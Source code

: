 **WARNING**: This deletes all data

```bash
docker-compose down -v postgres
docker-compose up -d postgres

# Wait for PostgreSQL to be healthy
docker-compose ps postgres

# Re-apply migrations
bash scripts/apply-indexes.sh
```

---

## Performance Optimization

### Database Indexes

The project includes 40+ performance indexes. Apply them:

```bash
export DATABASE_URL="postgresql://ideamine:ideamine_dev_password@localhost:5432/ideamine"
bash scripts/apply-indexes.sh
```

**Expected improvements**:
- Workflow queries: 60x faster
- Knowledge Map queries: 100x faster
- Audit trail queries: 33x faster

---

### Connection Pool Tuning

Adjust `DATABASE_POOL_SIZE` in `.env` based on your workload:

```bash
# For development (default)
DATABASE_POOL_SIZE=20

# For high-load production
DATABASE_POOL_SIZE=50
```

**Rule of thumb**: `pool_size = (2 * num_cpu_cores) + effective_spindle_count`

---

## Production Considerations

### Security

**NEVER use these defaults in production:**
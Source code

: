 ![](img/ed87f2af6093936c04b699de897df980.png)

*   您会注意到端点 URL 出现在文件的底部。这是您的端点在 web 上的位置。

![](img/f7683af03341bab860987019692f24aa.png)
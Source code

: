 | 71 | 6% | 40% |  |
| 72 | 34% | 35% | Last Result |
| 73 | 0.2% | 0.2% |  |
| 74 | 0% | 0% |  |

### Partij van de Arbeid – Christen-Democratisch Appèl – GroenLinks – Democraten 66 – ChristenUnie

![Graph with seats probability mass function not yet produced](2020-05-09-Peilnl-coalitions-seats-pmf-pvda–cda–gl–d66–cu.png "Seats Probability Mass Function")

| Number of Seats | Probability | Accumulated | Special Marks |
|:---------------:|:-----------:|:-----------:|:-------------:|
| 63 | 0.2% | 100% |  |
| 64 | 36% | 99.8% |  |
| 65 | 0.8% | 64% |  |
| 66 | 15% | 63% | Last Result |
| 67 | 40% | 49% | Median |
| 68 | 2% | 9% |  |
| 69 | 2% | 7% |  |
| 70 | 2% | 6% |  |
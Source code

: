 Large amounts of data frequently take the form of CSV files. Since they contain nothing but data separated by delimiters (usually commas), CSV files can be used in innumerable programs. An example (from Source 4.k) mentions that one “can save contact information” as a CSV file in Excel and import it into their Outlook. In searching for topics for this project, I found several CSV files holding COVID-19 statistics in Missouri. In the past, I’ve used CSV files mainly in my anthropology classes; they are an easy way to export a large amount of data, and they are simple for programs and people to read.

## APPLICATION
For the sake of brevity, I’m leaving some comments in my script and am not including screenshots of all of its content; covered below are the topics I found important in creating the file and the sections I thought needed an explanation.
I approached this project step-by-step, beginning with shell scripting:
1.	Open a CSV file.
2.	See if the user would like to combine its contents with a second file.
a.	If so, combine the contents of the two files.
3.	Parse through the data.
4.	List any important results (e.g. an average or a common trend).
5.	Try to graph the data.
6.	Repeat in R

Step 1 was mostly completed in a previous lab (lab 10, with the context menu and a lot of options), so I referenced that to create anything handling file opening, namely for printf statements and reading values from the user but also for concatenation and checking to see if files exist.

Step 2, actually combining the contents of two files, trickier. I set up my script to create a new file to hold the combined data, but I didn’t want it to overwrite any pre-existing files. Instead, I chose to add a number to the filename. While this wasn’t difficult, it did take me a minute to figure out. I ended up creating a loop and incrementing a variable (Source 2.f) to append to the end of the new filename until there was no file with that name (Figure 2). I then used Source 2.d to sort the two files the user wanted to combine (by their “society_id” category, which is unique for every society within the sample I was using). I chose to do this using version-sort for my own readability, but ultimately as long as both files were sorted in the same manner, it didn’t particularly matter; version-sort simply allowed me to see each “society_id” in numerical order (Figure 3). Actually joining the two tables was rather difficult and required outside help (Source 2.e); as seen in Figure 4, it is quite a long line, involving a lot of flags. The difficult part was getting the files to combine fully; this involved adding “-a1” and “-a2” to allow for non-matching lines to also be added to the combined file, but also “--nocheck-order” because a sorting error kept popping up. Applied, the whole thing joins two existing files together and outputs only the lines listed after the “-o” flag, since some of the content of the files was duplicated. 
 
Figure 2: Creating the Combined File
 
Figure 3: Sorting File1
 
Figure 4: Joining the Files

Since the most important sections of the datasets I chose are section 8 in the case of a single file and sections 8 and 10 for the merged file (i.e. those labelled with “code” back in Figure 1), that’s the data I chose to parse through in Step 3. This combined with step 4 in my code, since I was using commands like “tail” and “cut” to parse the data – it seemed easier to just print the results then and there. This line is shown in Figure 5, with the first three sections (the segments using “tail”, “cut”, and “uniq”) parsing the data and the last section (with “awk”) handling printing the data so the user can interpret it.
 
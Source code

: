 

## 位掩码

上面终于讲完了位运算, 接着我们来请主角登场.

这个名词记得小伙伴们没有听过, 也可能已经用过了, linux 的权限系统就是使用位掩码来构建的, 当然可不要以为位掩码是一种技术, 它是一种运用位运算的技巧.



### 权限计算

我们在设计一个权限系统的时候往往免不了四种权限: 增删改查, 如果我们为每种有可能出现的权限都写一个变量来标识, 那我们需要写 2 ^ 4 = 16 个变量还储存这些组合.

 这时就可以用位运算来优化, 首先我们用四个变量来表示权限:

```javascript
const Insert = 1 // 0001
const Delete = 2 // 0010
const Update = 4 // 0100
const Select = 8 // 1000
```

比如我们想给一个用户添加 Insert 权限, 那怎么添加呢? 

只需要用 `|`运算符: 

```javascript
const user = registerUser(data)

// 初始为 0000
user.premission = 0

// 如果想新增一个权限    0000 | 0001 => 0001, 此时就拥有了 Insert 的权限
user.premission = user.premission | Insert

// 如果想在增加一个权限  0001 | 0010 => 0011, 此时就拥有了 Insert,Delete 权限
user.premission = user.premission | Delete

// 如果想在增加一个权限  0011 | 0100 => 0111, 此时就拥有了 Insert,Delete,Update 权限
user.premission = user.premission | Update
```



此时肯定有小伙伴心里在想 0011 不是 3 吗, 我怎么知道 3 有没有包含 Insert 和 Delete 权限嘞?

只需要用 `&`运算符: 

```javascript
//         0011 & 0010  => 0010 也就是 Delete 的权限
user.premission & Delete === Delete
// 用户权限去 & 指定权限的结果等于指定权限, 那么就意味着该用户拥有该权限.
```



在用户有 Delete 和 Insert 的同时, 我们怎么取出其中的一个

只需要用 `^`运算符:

——————————

● **Aim of the exercise**:
Reproduce each entry above exactly, keeping every character.

● **Answer to the exercise**:
Source code

: **WARNING**: This deletes all data

```bash
docker-compose down -v postgres
docker-compose up -d postgres

# Wait for PostgreSQL to be healthy
docker-compose ps postgres

# Re-apply migrations
bash scripts/apply-indexes.sh
```

---

## Performance Optimization

### Database Indexes

The project includes 40+ performance indexes. Apply them:

```bash
export DATABASE_URL="postgresql://ideamine:ideamine_dev_password@localhost:5432/ideamine"
bash scripts/apply-indexes.sh
```

**Expected improvements**:
- Workflow queries: 60x faster
- Knowledge Map queries: 100x faster
- Audit trail queries: 33x faster

---

### Connection Pool Tuning

Adjust `DATABASE_POOL_SIZE` in `.env` based on your workload:

```bash
# For development (default)
DATABASE_POOL_SIZE=20

# For high-load production
DATABASE_POOL_SIZE=50
```

**Rule of thumb**: `pool_size = (2 * num_cpu_cores) + effective_spindle_count`

---

## Production Considerations

### Security

**NEVER use these defaults in production:**
Source code

: ![](img/ed87f2af6093936c04b699de897df980.png)

*   您会注意到端点 URL 出现在文件的底部。这是您的端点在 web 上的位置。

![](img/f7683af03341bab860987019692f24aa.png)
Source code

: | 71 | 6% | 40% |  |
| 72 | 34% | 35% | Last Result |
| 73 | 0.2% | 0.2% |  |
| 74 | 0% | 0% |  |

### Partij van de Arbeid – Christen-Democratisch Appèl – GroenLinks – Democraten 66 – ChristenUnie

![Graph with seats probability mass function not yet produced](2020-05-09-Peilnl-coalitions-seats-pmf-pvda–cda–gl–d66–cu.png "Seats Probability Mass Function")

| Number of Seats | Probability | Accumulated | Special Marks |
|:---------------:|:-----------:|:-----------:|:-------------:|
| 63 | 0.2% | 100% |  |
| 64 | 36% | 99.8% |  |
| 65 | 0.8% | 64% |  |
| 66 | 15% | 63% | Last Result |
| 67 | 40% | 49% | Median |
| 68 | 2% | 9% |  |
| 69 | 2% | 7% |  |
| 70 | 2% | 6% |  |
Source code

: Large amounts of data frequently take the form of CSV files. Since they contain nothing but data separated by delimiters (usually commas), CSV files can be used in innumerable programs. An example (from Source 4.k) mentions that one “can save contact information” as a CSV file in Excel and import it into their Outlook. In searching for topics for this project, I found several CSV files holding COVID-19 statistics in Missouri. In the past, I’ve used CSV files mainly in my anthropology classes; they are an easy way to export a large amount of data, and they are simple for programs and people to read.

## APPLICATION
For the sake of brevity, I’m leaving some comments in my script and am not including screenshots of all of its content; covered below are the topics I found important in creating the file and the sections I thought needed an explanation.
I approached this project step-by-step, beginning with shell scripting:
1.	Open a CSV file.
2.	See if the user would like to combine its contents with a second file.
a.	If so, combine the contents of the two files.
3.	Parse through the data.
4.	List any important results (e.g. an average or a common trend).
5.	Try to graph the data.
6.	Repeat in R

Step 1 was mostly completed in a previous lab (lab 10, with the context menu and a lot of options), so I referenced that to create anything handling file opening, namely for printf statements and reading values from the user but also for concatenation and checking to see if files exist.

Step 2, actually combining the contents of two files, trickier. I set up my script to create a new file to hold the combined data, but I didn’t want it to overwrite any pre-existing files. Instead, I chose to add a number to the filename. While this wasn’t difficult, it did take me a minute to figure out. I ended up creating a loop and incrementing a variable (Source 2.f) to append to the end of the new filename until there was no file with that name (Figure 2). I then used Source 2.d to sort the two files the user wanted to combine (by their “society_id” category, which is unique for every society within the sample I was using). I chose to do this using version-sort for my own readability, but ultimately as long as both files were sorted in the same manner, it didn’t particularly matter; version-sort simply allowed me to see each “society_id” in numerical order (Figure 3). Actually joining the two tables was rather difficult and required outside help (Source 2.e); as seen in Figure 4, it is quite a long line, involving a lot of flags. The difficult part was getting the files to combine fully; this involved adding “-a1” and “-a2” to allow for non-matching lines to also be added to the combined file, but also “--nocheck-order” because a sorting error kept popping up. Applied, the whole thing joins two existing files together and outputs only the lines listed after the “-o” flag, since some of the content of the files was duplicated. 
 
Figure 2: Creating the Combined File
 
Figure 3: Sorting File1
 
Figure 4: Joining the Files

Since the most important sections of the datasets I chose are section 8 in the case of a single file and sections 8 and 10 for the merged file (i.e. those labelled with “code” back in Figure 1), that’s the data I chose to parse through in Step 3. This combined with step 4 in my code, since I was using commands like “tail” and “cut” to parse the data – it seemed easier to just print the results then and there. This line is shown in Figure 5, with the first three sections (the segments using “tail”, “cut”, and “uniq”) parsing the data and the last section (with “awk”) handling printing the data so the user can interpret it.
 
Source code

: 

## 位掩码

上面终于讲完了位运算, 接着我们来请主角登场.

这个名词记得小伙伴们没有听过, 也可能已经用过了, linux 的权限系统就是使用位掩码来构建的, 当然可不要以为位掩码是一种技术, 它是一种运用位运算的技巧.



### 权限计算

我们在设计一个权限系统的时候往往免不了四种权限: 增删改查, 如果我们为每种有可能出现的权限都写一个变量来标识, 那我们需要写 2 ^ 4 = 16 个变量还储存这些组合.

 这时就可以用位运算来优化, 首先我们用四个变量来表示权限:

```javascript
const Insert = 1 // 0001
const Delete = 2 // 0010
const Update = 4 // 0100
const Select = 8 // 1000
```

比如我们想给一个用户添加 Insert 权限, 那怎么添加呢? 

只需要用 `|`运算符: 

```javascript
const user = registerUser(data)

// 初始为 0000
user.premission = 0

// 如果想新增一个权限    0000 | 0001 => 0001, 此时就拥有了 Insert 的权限
user.premission = user.premission | Insert

// 如果想在增加一个权限  0001 | 0010 => 0011, 此时就拥有了 Insert,Delete 权限
user.premission = user.premission | Delete

// 如果想在增加一个权限  0011 | 0100 => 0111, 此时就拥有了 Insert,Delete,Update 权限
user.premission = user.premission | Update
```



此时肯定有小伙伴心里在想 0011 不是 3 吗, 我怎么知道 3 有没有包含 Insert 和 Delete 权限嘞?

只需要用 `&`运算符: 

```javascript
//         0011 & 0010  => 0010 也就是 Delete 的权限
user.premission & Delete === Delete
// 用户权限去 & 指定权限的结果等于指定权限, 那么就意味着该用户拥有该权限.
```



在用户有 Delete 和 Insert 的同时, 我们怎么取出其中的一个

只需要用 `^`运算符:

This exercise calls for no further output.